Come by hearthlight,

Come be mine.

The Story:

Zenna called her own dark sister the next moon. Lolla and Senja, twins in everything, called theirs together.

“It is a wonder they did not call up just one,” their mother said. But she said it laughing.

Everyone joined in the laugher but Selna. Selna laughed very little these days. No—Selna did not laugh at all. She left the table where the conversation continued and went out into the courtyard of the Hame. She got her throwing knife from the cupboard and fitted it into her belt, then took down her bow from its slot against the wall. The quiver she filled with seven arrows and slung over her shoulder. Then she went out the gate.

She ran down the path easily, her mocs making little sound against the pebbles. She used wolf breath to give her the ability to run many miles. It was not that far till she would reach the woods. As she ran, she thought about how she and Marda had raced almost every day along this same path, the one keeping breath with the other. How they ran left foot with left, right foot with right. How they matched in everything—the color of their hair the same wheat gold, their eyes both the slate blue of the rocks by the little river. Only she was tall and Marda was a hand's breadth shorter.

“I love you, Marda,” she had said the day they had opened their wrists and sealed their lives together.

“I love you, Selna,” Marda had answered, as she smoothed the aloe onto the leaf and bound it with the vine.

They had been children of nine summers then. Now they were fourteen.

“I still love you, Marda,” Selna said. But she said it to the white tree standing sentinel at the woods's first path. She said it to the three tall rocks that they had played on so often as children. And she said it to the river that rippled by uncaring.
Twenty-one stones,
the saying went,
and water is pure.

The History:

The women of the mountain warrior clans lived in walled villages called Hames. As far as we can tell, there were five main buildings in each Hame: the central house, in which were the sleeping and eating and cooking quarters, was the largest building. It opened onto a great courtyard where the training of warriors took place. What animals they kept—goats, fowl, possibly cows—were in one small barn. A second, even smaller barn housed the stores, part of which were kept down in a cellar, where stoneware bottles were put by with fermented drinks—berry wines and even, in a few of the Hames, a kind of ginger beer. A small round building housed a bathing pool heated by a series of pipes to a central wood heater. There were two smaller, shallower pools. From the Lowentrout essay “The Dig Arundale: Pooling Resources,”
Nature and History,
Vol. 57, comes the interesting theory that one of the small pools was for the children while the other, with a separate series of exit pipes, was for women during their menses. The other building, some scholars feel, was a training center or school. Others hypothesized that this fifth building was a place of worship.

The Story:

Selna found the deer tracks by the river's edge. They were incautious tracks, scumbled tracks, for the deer was still young and looking for any kind of footing. In the imprint of one was the imposition of a large cat's track.

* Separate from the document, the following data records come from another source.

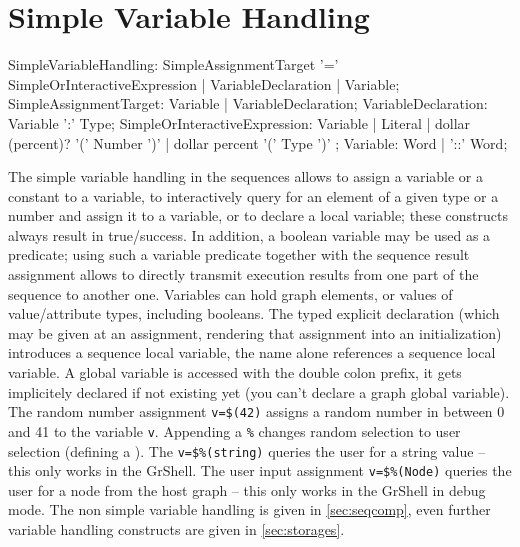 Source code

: \section{Simple Variable Handling}\label{sec:simplevarhandling}

\begin{rail}
  SimpleVariableHandling: SimpleAssignmentTarget '=' SimpleOrInteractiveExpression | VariableDeclaration | Variable;
  SimpleAssignmentTarget: Variable | VariableDeclaration; 
	VariableDeclaration: Variable ':' Type;
	SimpleOrInteractiveExpression:
		Variable |  
		Literal | 
		dollar (percent)? '(' Number ')' |
		dollar percent '(' Type ')'
  ;
  Variable: Word | '::' Word;
\end{rail}\makeatother

The simple variable handling in the sequences allows to assign a variable or a constant to a variable, to interactively query for an element of a given type or a number and assign it to a variable, or to declare a local variable; these constructs always result in true/success.
In addition, a boolean variable may be used as a predicate; using such a variable predicate together with the sequence result assignment allows to directly transmit execution results from one part of the sequence to another one.
Variables can hold graph elements, or values of value/attribute types, including booleans.
The typed explicit declaration (which may be given at an assignment, rendering that assignment into an initialization) introduces a sequence local variable, the name alone references a sequence local variable.
A global variable is accessed with the double colon prefix, it gets implicitely declared if not existing yet (you can't declare a graph global variable).
The random number assignment \texttt{v=\$(42)} assigns a random number in between 0 and 41 to the variable \texttt{v}. 
Appending a \texttt{\%} changes random selection to user selection (defining a ).
The  \texttt{v=\$\%(string)} queries the user for a string value -- this only works in the GrShell.
The user input assignment \texttt{v=\$\%(Node)} queries the user for a node from the host graph -- this only works in the GrShell in debug mode.
The non simple variable handling is given in \ref{sec:seqcomp}, even further variable handling constructs are given in \ref{sec:storages}.


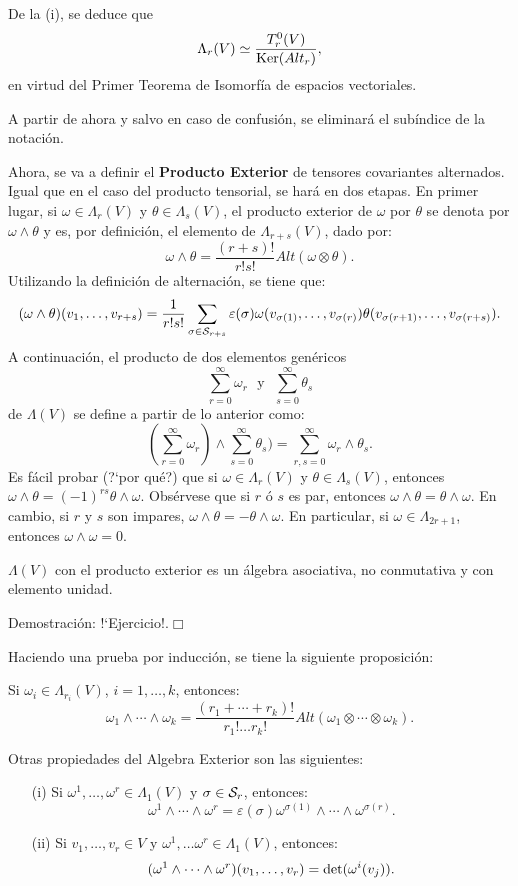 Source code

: \documentclass[cursovd_portada.tex]{subfiles}
\begin{document}
\par\bigskip
De la (i), se deduce que
$$\Lambda_r(V)\simeq\frac{T^0_r(V)}{{\rm Ker}(Alt_r)},$$
en virtud del Primer Teorema de Isomorfía de espacios vectoriales.
\par
A partir de ahora y salvo en caso de confusión, se eliminará el subíndice de la notación.
\par
Ahora, se va a definir el {\bf Producto Exterior} de tensores covariantes alternados. Igual que en el caso del
producto tensorial, se hará en dos etapas. En primer lugar, si $\omega\in\Lambda_r(V)$ y $\theta\in\Lambda_s(V)$,
el producto exterior de $\omega$ por $\theta$ se denota por $\omega\wedge \theta$ y es, por definición, el
elemento de $\Lambda_{r+s}(V)$, dado por:
$$\omega\wedge\theta=\frac{(r+s)!}{r!s!}Alt(\omega\otimes\theta).$$
\hs Utilizando la definición de alternación, se tiene que:
$$(\omega\wedge\theta )(v_1,\dots ,v_{r+s})=\frac{1}{r!s!}\sum_{\sigma\in{\cal
S}_{r+s}}\varepsilon(\sigma)\omega(v_{\sigma (1)},\dots ,v_{\sigma (r)})\theta(v_ {\sigma (r+1)},\dots ,v_{\sigma
(r+s)}).$$ \hs A continuación, el producto de dos elementos genéricos
$$\sum_{r=0}^{\infty}\omega_r\mbox{ }\mbox{y}\mbox{ }\sum_{s=0}^{\infty}\theta_s$$
de $\Lambda (V)$ se define a partir de lo anterior como:
$$\left(\sum_{r=0}^{\infty}\omega_r\right)\wedge \sum_{s=0}^{\infty}\theta_s)=\sum_
{r,s=0}^{\infty}\omega_r\wedge\theta _s.$$ \hs Es fácil probar (?`por qué?) que si $\omega\in\Lambda_r(V)$ y
$\theta\in\Lambda _s(V)$, entonces $\omega\wedge\theta=(-1)^{rs}\theta\wedge\omega$. Obsérvese que si $r$ ó $s$ es
par, entonces $\omega\wedge\theta=\theta\wedge\omega$. En cambio, si $r$ y $s$ son impares,
$\omega\wedge\theta=-\theta\wedge\omega$. En particular, si $\omega\in\Lambda_{2r+1}$, entonces
$\omega\wedge\omega=0$.
\begin{propoap}
$\Lambda (V)$ con el producto exterior es un álgebra asociativa, no conmutativa y con elemento unidad.
\end{propoap}
{\sc Demostración:} !`Ejercicio!.\hfill$\Box$
\par\bigskip
Haciendo una prueba por inducción, se tiene la siguiente proposición:
\begin{propoap}
Si $\omega_i\in\Lambda_{r_i}(V)$, $i=1,\dots ,k$, entonces:
$$\omega_1\wedge\cdots\wedge\omega_k=\frac{(r_1+\cdots +r_k)!}{r_1!\dots r_k!}
Alt(\omega_1\otimes\cdots\otimes\omega _k).$$
\end{propoap}
\par\bigskip
Otras propiedades del Algebra Exterior son las siguientes:
\begin{propoap}
\begin{enumerate}
\item[(i)] Si $\omega ^1,\dots ,\omega^r\in\Lambda_1(V)$ y $\sigma\in{\cal S}
_r$, entonces:
$$\omega^1\wedge\cdots\wedge\omega^r=\varepsilon(\sigma)\omega^{
\sigma(1)}\wedge\cdots\wedge\omega^{\sigma(r)}.$$
\item[(ii)] Si $v_1,\dots ,v_r\in V$ y $\omega^1,\dots\omega^r\in
\Lambda_1(V)$, entonces:
$$(\omega^1\wedge\cdots\wedge\omega^r)(v_1,\dots ,v_r)={\rm det}(\omega^i(v_j))
.$$
\end{enumerate}
\end{propoap}
\end{document}
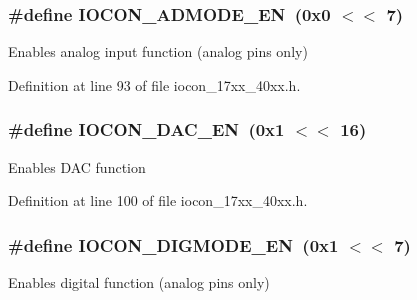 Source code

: \subsubsection[{\texorpdfstring{I\+O\+C\+O\+N\+\_\+\+A\+D\+M\+O\+D\+E\+\_\+\+EN}{IOCON_ADMODE_EN}}]{\setlength{\rightskip}{0pt plus 5cm}\#define I\+O\+C\+O\+N\+\_\+\+A\+D\+M\+O\+D\+E\+\_\+\+EN~(0x0 $<$$<$ 7)}\hypertarget{group__IOCON__17XX__40XX_ga9a3d4f3e281c382f795b9a769073d4e4}{}\label{group__IOCON__17XX__40XX_ga9a3d4f3e281c382f795b9a769073d4e4}
Enables analog input function (analog pins only) 

Definition at line 93 of file iocon\+\_\+17xx\+\_\+40xx.\+h.

\subsubsection[{\texorpdfstring{I\+O\+C\+O\+N\+\_\+\+D\+A\+C\+\_\+\+EN}{IOCON_DAC_EN}}]{\setlength{\rightskip}{0pt plus 5cm}\#define I\+O\+C\+O\+N\+\_\+\+D\+A\+C\+\_\+\+EN~(0x1 $<$$<$ 16)}\hypertarget{group__IOCON__17XX__40XX_gabb788549592ca772def19f2a8060aa3d}{}\label{group__IOCON__17XX__40XX_gabb788549592ca772def19f2a8060aa3d}
Enables D\+AC function 

Definition at line 100 of file iocon\+\_\+17xx\+\_\+40xx.\+h.

\subsubsection[{\texorpdfstring{I\+O\+C\+O\+N\+\_\+\+D\+I\+G\+M\+O\+D\+E\+\_\+\+EN}{IOCON_DIGMODE_EN}}]{\setlength{\rightskip}{0pt plus 5cm}\#define I\+O\+C\+O\+N\+\_\+\+D\+I\+G\+M\+O\+D\+E\+\_\+\+EN~(0x1 $<$$<$ 7)}\hypertarget{group__IOCON__17XX__40XX_ga516e9d9bc7b1f3aaefd9d09c6ece74d2}{}\label{group__IOCON__17XX__40XX_ga516e9d9bc7b1f3aaefd9d09c6ece74d2}
Enables digital function (analog pins only)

“Ho, my beauty,” Selna said. Whether she meant the deer or the cat was not clear.

Both deer and cat had crossed the river at the shallow turning. Selna followed them carefully, the bow already strung. She knew she might be too late. The deer might have made a dash for safety and the cat, in its frustration, got its fill of rabbit or mice. Or the cat might even now be feasting on raw venison. Or tracking behind Selna…but she did not believe the last. The cat's prints showed it clearly and steadily behind the deer.

She went back and forth across the river three times after those tracks and, at last, lost them both when night closed in. She was neither angry nor frustrated; only suddenly Marda's treason gnawed anew. Once Selna had nothing left to do but make a hide in a tree for sleeping, her unhappiness came over her again, wave after wave of it, like a river in flood.

Sleep would not come. Each time she closed her eyes, she saw Marda leaving.

“We will think of you,” Marda had said, kissing her on both cheeks.
We.
Once, Selna knew, that would have meant Marda and Selna. Now it meant Marda and her dark sister, that black-haired, black-eyed echo, that moon child.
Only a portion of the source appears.